> [TASK DETAILS]
Please return the data that follows precisely as written, but without the images.

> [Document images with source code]
################

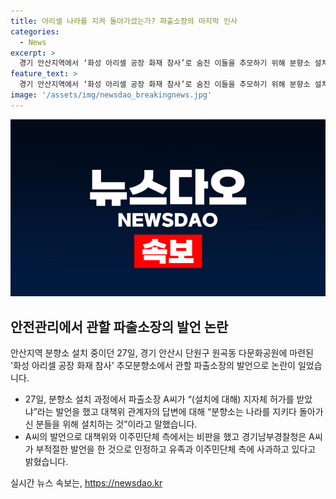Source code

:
 ```yaml
---
title: 아리셀 나라를 지켜 돌아가셨는가? 파출소장의 마지막 인사
categories:
  - News
excerpt: >
  경기 안산지역에서 ‘화성 아리셀 공장 화재 참사’로 숨진 이들을 추모하기 위해 분향소 설치가 진행되는 가운데, 관할 파출소장의 발언이 논란을 일으키고 있다. 설치과정에서 파출소장이 지자체 허가를 받았느냐는 발언을 했고, 이에 이주민 대책위는 분향소는 나라를 위해 돌아가신 분들만 추모해야 하는가라며 반발했다. 이에 대책위는 파출소장의 태도를 비난하며, 경찰은 사과와 깊은 반성을 토했다고 전해졌다. ‘화성 아리셀 공장 화재 참사’는 23명의 사망자를 비롯해 많은 피해자를 낸 비극적인 사건으로 전해졌다.
feature_text: >
  경기 안산지역에서 ‘화성 아리셀 공장 화재 참사’로 숨진 이들을 추모하기 위해 분향소 설치가 진행되는 가운데, 관할 파출소장의 발언이 논란을 일으키고 있다. 설치과정에서 파출소장이 지자체 허가를 받았느냐는 발언을 했고, 이에 이주민 대책위는 분향소는 나라를 위해 돌아가신 분들만 추모해야 하는가라며 반발했다. 이에 대책위는 파출소장의 태도를 비난하며, 경찰은 사과와 깊은 반성을 토했다고 전해졌다. ‘화성 아리셀 공장 화재 참사’는 23명의 사망자를 비롯해 많은 피해자를 낸 비극적인 사건으로 전해졌다.
image: '/assets/img/newsdao_breakingnews.jpg'
---
```


<p><img src="/assets/img/newsdao_breakingnews.jpg" alt="implanttips 속보" /></p>

<h2 data-ke-size="size26">안전관리에서 관할 파출소장의 발언 논란</h2>

<p>안산지역 분향소 설치 중이던 27일, 경기 안산시 단원구 원곡동 다문화공원에 마련된 '화성 아리셀 공장 화재 참사' 추모분향소에서 관할 파출소장의 발언으로 논란이 일었습니다.</p>

<ul>
  <li>27일, 분향소 설치 과정에서 파출소장 A씨가 “(설치에 대해) 지자체 허가를 받았냐”라는 발언을 했고 대책위 관계자의 답변에 대해 “분향소는 나라를 지키다 돌아가신 분들을 위해 설치하는 것”이라고 말했습니다.</li>
  <li>A씨의 발언으로 대책위와 이주민단체 측에서는 비판을 했고 경기남부경찰청은 A씨가 부적절한 발언을 한 것으로 인정하고 유족과 이주민단체 측에 사과하고 있다고 밝혔습니다.</li>
</ul>

<p data-ke-size="size16"></p>
실시간 뉴스 속보는, <a href="https://newsdao.kr" rel="dofollow">https://newsdao.kr</a>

################

> [COMPLETED EXERCISE]
Source code

:
 ```yaml
---
title: 아리셀 나라를 지켜 돌아가셨는가? 파출소장의 마지막 인사
categories:
  - News
excerpt: >
  경기 안산지역에서 ‘화성 아리셀 공장 화재 참사’로 숨진 이들을 추모하기 위해 분향소 설치가 진행되는 가운데, 관할 파출소장의 발언이 논란을 일으키고 있다. 설치과정에서 파출소장이 지자체 허가를 받았느냐는 발언을 했고, 이에 이주민 대책위는 분향소는 나라를 위해 돌아가신 분들만 추모해야 하는가라며 반발했다. 이에 대책위는 파출소장의 태도를 비난하며, 경찰은 사과와 깊은 반성을 토했다고 전해졌다. ‘화성 아리셀 공장 화재 참사’는 23명의 사망자를 비롯해 많은 피해자를 낸 비극적인 사건으로 전해졌다.
feature_text: >
  경기 안산지역에서 ‘화성 아리셀 공장 화재 참사’로 숨진 이들을 추모하기 위해 분향소 설치가 진행되는 가운데, 관할 파출소장의 발언이 논란을 일으키고 있다. 설치과정에서 파출소장이 지자체 허가를 받았느냐는 발언을 했고, 이에 이주민 대책위는 분향소는 나라를 위해 돌아가신 분들만 추모해야 하는가라며 반발했다. 이에 대책위는 파출소장의 태도를 비난하며, 경찰은 사과와 깊은 반성을 토했다고 전해졌다. ‘화성 아리셀 공장 화재 참사’는 23명의 사망자를 비롯해 많은 피해자를 낸 비극적인 사건으로 전해졌다.
image: '/assets/img/newsdao_breakingnews.jpg'
---
```


<p><img src="/assets/img/newsdao_breakingnews.jpg" alt="implanttips 속보" /></p>

<h2 data-ke-size="size26">안전관리에서 관할 파출소장의 발언 논란</h2>

<p>안산지역 분향소 설치 중이던 27일, 경기 안산시 단원구 원곡동 다문화공원에 마련된 '화성 아리셀 공장 화재 참사' 추모분향소에서 관할 파출소장의 발언으로 논란이 일었습니다.</p>

<ul>
  <li>27일, 분향소 설치 과정에서 파출소장 A씨가 “(설치에 대해) 지자체 허가를 받았냐”라는 발언을 했고 대책위 관계자의 답변에 대해 “분향소는 나라를 지키다 돌아가신 분들을 위해 설치하는 것”이라고 말했습니다.</li>
  <li>A씨의 발언으로 대책위와 이주민단체 측에서는 비판을 했고 경기남부경찰청은 A씨가 부적절한 발언을 한 것으로 인정하고 유족과 이주민단체 측에 사과하고 있다고 밝혔습니다.</li>
</ul>

<p data-ke-size="size16"></p>
실시간 뉴스 속보는, <a href="https://newsdao.kr" rel="dofollow">https://newsdao.kr</a>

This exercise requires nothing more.